И начинается история человечества. Мгновенно сменяют на экране одна другую приметы великих и погибших цивилизаций от древних времен до наших дней: египетские пирамиды, колонны и портики греческих храмов, Колизей, Иерусалим, Мекка, эфиопские обелиски, Самарканд, пагоды и мавзолеи, буддистские храмы, замки средневековья, православные церкви и католические соборы.
Меняются эпохи, страны, стили. И, наконец, вырастают на экране гигантские небоскребы. Стекло и бетон, потоки автомашин, стремительно взмывающие суперлайнеры. XX век.
(Звучит вступление к песне «НЕПОРОЧНОЕ ЗАЧАТИЕ»)
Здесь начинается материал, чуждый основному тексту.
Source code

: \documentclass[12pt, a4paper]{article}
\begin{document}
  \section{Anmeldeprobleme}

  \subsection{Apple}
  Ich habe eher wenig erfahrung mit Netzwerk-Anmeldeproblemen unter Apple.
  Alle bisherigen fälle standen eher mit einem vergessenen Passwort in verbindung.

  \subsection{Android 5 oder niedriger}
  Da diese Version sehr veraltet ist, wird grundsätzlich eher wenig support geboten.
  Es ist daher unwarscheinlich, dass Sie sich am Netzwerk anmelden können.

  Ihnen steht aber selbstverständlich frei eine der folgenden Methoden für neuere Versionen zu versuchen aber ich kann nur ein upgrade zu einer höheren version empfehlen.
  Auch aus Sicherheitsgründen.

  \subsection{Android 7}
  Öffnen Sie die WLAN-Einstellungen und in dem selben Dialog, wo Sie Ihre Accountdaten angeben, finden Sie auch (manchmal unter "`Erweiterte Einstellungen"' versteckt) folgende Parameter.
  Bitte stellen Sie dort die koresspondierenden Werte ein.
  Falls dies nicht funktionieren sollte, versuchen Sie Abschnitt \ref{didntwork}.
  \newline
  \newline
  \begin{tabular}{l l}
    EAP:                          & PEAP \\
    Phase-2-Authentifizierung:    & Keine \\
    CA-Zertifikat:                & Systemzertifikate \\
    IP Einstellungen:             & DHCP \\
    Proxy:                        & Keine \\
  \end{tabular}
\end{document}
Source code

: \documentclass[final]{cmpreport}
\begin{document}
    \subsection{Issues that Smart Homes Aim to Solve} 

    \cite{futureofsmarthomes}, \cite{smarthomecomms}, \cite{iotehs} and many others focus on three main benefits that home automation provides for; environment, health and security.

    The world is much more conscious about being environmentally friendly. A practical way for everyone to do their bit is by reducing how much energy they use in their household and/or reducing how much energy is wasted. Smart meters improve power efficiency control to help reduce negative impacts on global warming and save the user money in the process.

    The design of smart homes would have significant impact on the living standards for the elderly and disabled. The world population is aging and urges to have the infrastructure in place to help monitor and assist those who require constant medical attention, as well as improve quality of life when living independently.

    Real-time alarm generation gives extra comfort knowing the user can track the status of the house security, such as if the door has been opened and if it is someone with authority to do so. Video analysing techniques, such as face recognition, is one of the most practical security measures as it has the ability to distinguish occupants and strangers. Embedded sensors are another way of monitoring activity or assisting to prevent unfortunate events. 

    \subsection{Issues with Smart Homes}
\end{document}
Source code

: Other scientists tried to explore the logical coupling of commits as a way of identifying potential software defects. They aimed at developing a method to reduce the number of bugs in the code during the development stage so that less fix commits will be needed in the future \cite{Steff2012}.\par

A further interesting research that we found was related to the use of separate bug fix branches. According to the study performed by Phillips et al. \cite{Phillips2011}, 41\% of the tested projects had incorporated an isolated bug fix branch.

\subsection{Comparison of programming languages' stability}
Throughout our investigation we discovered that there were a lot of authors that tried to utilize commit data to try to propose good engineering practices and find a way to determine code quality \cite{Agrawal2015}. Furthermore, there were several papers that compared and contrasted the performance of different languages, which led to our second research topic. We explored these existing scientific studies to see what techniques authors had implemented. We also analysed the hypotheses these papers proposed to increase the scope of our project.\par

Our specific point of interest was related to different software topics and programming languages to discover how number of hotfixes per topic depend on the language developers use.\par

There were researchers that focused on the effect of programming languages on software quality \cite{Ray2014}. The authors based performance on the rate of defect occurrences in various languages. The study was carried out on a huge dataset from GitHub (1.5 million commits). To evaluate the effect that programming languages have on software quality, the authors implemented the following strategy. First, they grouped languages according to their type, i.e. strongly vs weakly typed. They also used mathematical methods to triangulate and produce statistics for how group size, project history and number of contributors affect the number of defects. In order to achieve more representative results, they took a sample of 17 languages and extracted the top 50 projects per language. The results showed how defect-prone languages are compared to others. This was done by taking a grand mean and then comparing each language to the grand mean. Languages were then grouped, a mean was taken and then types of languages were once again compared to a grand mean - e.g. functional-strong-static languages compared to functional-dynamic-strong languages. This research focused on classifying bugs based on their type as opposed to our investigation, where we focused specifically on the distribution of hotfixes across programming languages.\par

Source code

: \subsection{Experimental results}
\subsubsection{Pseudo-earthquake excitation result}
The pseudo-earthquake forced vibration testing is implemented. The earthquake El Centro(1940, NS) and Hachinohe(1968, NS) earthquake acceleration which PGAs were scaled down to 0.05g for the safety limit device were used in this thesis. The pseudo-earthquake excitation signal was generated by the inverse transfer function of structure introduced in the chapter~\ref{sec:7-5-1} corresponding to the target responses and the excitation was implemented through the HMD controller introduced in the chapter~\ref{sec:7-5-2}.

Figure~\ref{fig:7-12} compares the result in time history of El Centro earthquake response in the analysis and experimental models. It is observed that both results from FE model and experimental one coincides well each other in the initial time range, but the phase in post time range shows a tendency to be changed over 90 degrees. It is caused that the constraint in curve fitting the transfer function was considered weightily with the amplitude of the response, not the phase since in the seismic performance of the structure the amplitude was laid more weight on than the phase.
Седьмое число, встретились взгляды, Мне от нее ничего не надо. Она не нравится мне, я не нравлюсь ей, Я не знаю, зачем мы были вместе. У нас нет имен, я не хочу отвечать, Нет сил брать и нет сил отдавать. Я не певец морщин вокруг женских глаз, Я бы ушел, если б не шепот.
Молодая женщина резко распахивает застекленную дверь, может быть, офиса, а может, магазина. Мы видим крупно ее лицо. И хотя весь эпизод будет длиться всего несколько секунд, нам необходимо сосредоточить особое внимание именно на этом женском лице, потому что в дальнейшем оно еще не раз возникнет на экране в самых разных ситуациях, определяющих судьбу нашего Героя. Для нас эта Женщина станет символом Материнства, Любви, Смерти.
Итак, торопится куда-то молодая Женщина, распахивает стеклянную дверь и... сталкивается с мужчиной.
Летит из ее рук на асфальт сумочка. Оба стремительно наклоняются за ней, едва не столкнувшись лбами.
Женщина поднимает глаза и встречается взглядом с мужчиной. Мы не видим ни его лица, ни его реакции. Мы видим только, как мгновенно меняется выражение ее лица...
Красивая, гибкая негритянка пританцовывает на эстраде. Зрители хлопают в такт.
Перед самой эстрадой, спиной к нам, стоит мужчина, хлопающий вместе со всем залом.
Взгляд танцующей останавливается на нем. Широко распахиваются глаза, растягиваются в белозубой улыбке полные губы.
Хорошенькая, с канонически длинными ногами стюардесса идет по салону самолета с подносом. Мужчина, скрытый от нас спинкой кресла, делает подзывающий жест рукой. Стюардесса наклоняется к нему. И дежурная улыбка на ее лице теплеет, делается естественной...
Ночная улица какого-то восточно-азиатского города, фгненные рекламы недвусмысленно обозначают характер заведений, здесь сосредоточенных.
Женщины, поджидающие, зазывающие...
К одной из них, маленькой фарфоровой куколке с раскосыми глазами, приближается Мужчина. Женщина что-то шепчет, смеется, тянет его за рукав...
Женщина-таксист, немолодая, некрасивая, с усталым, недовольным лицом, помогает открыть изнутри дверцу очередному пассажиру, безуспешно дергающему ручку. Женщина поднимает на него глаза, недовольное выражение вдруг исчезает с ее лица. Черты его смягчаются, оно кажется почти привлекательным...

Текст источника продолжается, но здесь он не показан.